BEGIN
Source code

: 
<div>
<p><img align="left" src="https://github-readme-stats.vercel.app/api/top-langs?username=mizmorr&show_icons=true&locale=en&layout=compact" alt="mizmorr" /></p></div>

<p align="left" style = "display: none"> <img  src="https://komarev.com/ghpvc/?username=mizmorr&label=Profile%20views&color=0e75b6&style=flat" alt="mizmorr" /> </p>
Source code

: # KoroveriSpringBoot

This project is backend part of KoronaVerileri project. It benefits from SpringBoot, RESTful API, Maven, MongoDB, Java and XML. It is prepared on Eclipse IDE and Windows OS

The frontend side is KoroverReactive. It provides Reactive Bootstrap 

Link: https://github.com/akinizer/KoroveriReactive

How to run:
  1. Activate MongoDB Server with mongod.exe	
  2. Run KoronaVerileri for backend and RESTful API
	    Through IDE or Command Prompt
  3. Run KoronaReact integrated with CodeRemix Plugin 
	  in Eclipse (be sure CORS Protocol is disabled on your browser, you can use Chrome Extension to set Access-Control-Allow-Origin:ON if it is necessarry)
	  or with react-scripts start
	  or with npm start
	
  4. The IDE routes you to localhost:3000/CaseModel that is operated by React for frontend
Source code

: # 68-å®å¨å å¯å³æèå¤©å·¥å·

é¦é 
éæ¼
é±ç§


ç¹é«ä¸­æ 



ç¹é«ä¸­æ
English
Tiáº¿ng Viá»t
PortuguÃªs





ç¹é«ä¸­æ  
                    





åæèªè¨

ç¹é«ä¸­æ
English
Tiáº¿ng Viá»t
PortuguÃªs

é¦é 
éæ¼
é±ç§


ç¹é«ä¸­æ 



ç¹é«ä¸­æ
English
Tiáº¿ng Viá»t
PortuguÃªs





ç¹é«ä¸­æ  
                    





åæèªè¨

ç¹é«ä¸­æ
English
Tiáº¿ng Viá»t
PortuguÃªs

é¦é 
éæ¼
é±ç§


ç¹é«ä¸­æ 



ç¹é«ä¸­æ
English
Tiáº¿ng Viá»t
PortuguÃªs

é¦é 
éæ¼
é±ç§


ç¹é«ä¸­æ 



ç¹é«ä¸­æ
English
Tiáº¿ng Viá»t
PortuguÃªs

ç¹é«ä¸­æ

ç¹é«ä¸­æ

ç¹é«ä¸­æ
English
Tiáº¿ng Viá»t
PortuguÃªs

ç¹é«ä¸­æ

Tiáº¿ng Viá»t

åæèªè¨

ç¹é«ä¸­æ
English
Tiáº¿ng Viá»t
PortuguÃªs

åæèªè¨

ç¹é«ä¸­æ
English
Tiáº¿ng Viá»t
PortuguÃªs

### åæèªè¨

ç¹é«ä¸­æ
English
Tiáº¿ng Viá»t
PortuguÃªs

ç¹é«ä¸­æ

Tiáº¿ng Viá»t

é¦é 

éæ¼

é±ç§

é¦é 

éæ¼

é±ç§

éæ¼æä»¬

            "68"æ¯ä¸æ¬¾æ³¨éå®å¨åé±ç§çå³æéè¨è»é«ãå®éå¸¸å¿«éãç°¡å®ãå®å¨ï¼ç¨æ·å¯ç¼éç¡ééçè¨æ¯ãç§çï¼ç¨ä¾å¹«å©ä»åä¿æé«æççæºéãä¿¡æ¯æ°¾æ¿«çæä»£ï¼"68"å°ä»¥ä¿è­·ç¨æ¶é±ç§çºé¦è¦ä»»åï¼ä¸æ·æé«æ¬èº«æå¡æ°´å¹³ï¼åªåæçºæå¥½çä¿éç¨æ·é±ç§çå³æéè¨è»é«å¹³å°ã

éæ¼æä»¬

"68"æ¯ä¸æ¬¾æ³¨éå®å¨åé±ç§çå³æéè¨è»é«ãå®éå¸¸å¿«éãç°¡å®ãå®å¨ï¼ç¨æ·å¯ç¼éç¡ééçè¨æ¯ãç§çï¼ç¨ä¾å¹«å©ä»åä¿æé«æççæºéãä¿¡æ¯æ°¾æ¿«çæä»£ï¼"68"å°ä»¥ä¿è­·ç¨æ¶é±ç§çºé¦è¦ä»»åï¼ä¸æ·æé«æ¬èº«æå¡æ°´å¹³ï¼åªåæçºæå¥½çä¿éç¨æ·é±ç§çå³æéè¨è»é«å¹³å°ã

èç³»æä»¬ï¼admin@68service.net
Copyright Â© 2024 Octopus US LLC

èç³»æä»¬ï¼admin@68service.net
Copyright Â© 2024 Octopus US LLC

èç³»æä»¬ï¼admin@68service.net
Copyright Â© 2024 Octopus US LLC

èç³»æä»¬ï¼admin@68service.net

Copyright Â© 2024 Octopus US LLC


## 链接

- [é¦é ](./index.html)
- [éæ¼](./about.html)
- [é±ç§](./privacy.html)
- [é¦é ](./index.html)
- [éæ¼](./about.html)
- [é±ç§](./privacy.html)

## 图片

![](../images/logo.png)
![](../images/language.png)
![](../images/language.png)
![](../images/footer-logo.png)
END
:: WORK ITEM ::
The answer must reproduce every record exactly.

:: ANSWER SPACE ::
Source code

: 
<div>
<p><img align="left" src="https://github-readme-stats.vercel.app/api/top-langs?username=mizmorr&show_icons=true&locale=en&layout=compact" alt="mizmorr" /></p></div>

<p align="left" style = "display: none"> <img  src="https://komarev.com/ghpvc/?username=mizmorr&label=Profile%20views&color=0e75b6&style=flat" alt="mizmorr" /> </p>
Source code

: # KoroveriSpringBoot

This project is backend part of KoronaVerileri project. It benefits from SpringBoot, RESTful API, Maven, MongoDB, Java and XML. It is prepared on Eclipse IDE and Windows OS

The frontend side is KoroverReactive. It provides Reactive Bootstrap 

Link: https://github.com/akinizer/KoroveriReactive

How to run:
  1. Activate MongoDB Server with mongod.exe	
  2. Run KoronaVerileri for backend and RESTful API
	    Through IDE or Command Prompt
  3. Run KoronaReact integrated with CodeRemix Plugin 
	  in Eclipse (be sure CORS Protocol is disabled on your browser, you can use Chrome Extension to set Access-Control-Allow-Origin:ON if it is necessarry)
	  or with react-scripts start
	  or with npm start
	
  4. The IDE routes you to localhost:3000/CaseModel that is operated by React for frontend
Source code

: # 68-å®å¨å å¯å³æèå¤©å·¥å·

é¦é 
éæ¼
é±ç§


ç¹é«ä¸­æ 



ç¹é«ä¸­æ
English
Tiáº¿ng Viá»t
PortuguÃªs





ç¹é«ä¸­æ  
                    





åæèªè¨

ç¹é«ä¸­æ
English
Tiáº¿ng Viá»t
PortuguÃªs

é¦é 
éæ¼
é±ç§


ç¹é«ä¸­æ 



ç¹é«ä¸­æ
English
Tiáº¿ng Viá»t
PortuguÃªs





ç¹é«ä¸­æ  
                    





åæèªè¨

ç¹é«ä¸­æ
English
Tiáº¿ng Viá»t
PortuguÃªs

é¦é 
éæ¼
é±ç§


ç¹é«ä¸­æ 



ç¹é«ä¸­æ
English
Tiáº¿ng Viá»t
PortuguÃªs

é¦é 
éæ¼
é±ç§


ç¹é«ä¸­æ 



ç¹é«ä¸­æ
English
Tiáº¿ng Viá»t
PortuguÃªs

ç¹é«ä¸­æ

ç¹é«ä¸­æ

ç¹é«ä¸­æ
English
Tiáº¿ng Viá»t
PortuguÃªs

ç¹é«ä¸­æ

Tiáº¿ng Viá»t

åæèªè¨

ç¹é«ä¸­æ
English
Tiáº¿ng Viá»t
PortuguÃªs

åæèªè¨

ç¹é«ä¸­æ
English
Tiáº¿ng Viá»t
PortuguÃªs

### åæèªè¨

ç¹é«ä¸­æ
English
Tiáº¿ng Viá»t
PortuguÃªs

ç¹é«ä¸­æ

Tiáº¿ng Viá»t

é¦é 

éæ¼

é±ç§

é¦é 

éæ¼

é±ç§

éæ¼æä»¬

            "68"æ¯ä¸æ¬¾æ³¨éå®å¨åé±ç§çå³æéè¨è»é«ãå®éå¸¸å¿«éãç°¡å®ãå®å¨ï¼ç¨æ·å¯ç¼éç¡ééçè¨æ¯ãç§çï¼ç¨ä¾å¹«å©ä»åä¿æé«æççæºéãä¿¡æ¯æ°¾æ¿«çæä»£ï¼"68"å°ä»¥ä¿è­·ç¨æ¶é±ç§çºé¦è¦ä»»åï¼ä¸æ·æé«æ¬èº«æå¡æ°´å¹³ï¼åªåæçºæå¥½çä¿éç¨æ·é±ç§çå³æéè¨è»é«å¹³å°ã

éæ¼æä»¬

"68"æ¯ä¸æ¬¾æ³¨éå®å¨åé±ç§çå³æéè¨è»é«ãå®éå¸¸å¿«éãç°¡å®ãå®å¨ï¼ç¨æ·å¯ç¼éç¡ééçè¨æ¯ãç§çï¼ç¨ä¾å¹«å©ä»åä¿æé«æççæºéãä¿¡æ¯æ°¾æ¿«çæä»£ï¼"68"å°ä»¥ä¿è­·ç¨æ¶é±ç§çºé¦è¦ä»»åï¼ä¸æ·æé«æ¬èº«æå¡æ°´å¹³ï¼åªåæçºæå¥½çä¿éç¨æ·é±ç§çå³æéè¨è»é«å¹³å°ã

èç³»æä»¬ï¼admin@68service.net
Copyright Â© 2024 Octopus US LLC

èç³»æä»¬ï¼admin@68service.net
Copyright Â© 2024 Octopus US LLC

èç³»æä»¬ï¼admin@68service.net
Copyright Â© 2024 Octopus US LLC

èç³»æä»¬ï¼admin@68service.net

Copyright Â© 2024 Octopus US LLC


## 链接

- [é¦é ](./index.html)
- [éæ¼](./about.html)
- [é±ç§](./privacy.html)
- [é¦é ](./index.html)
- [éæ¼](./about.html)
- [é±ç§](./privacy.html)

## 图片

![](../images/logo.png)
![](../images/language.png)
![](../images/language.png)
![](../images/footer-logo.png)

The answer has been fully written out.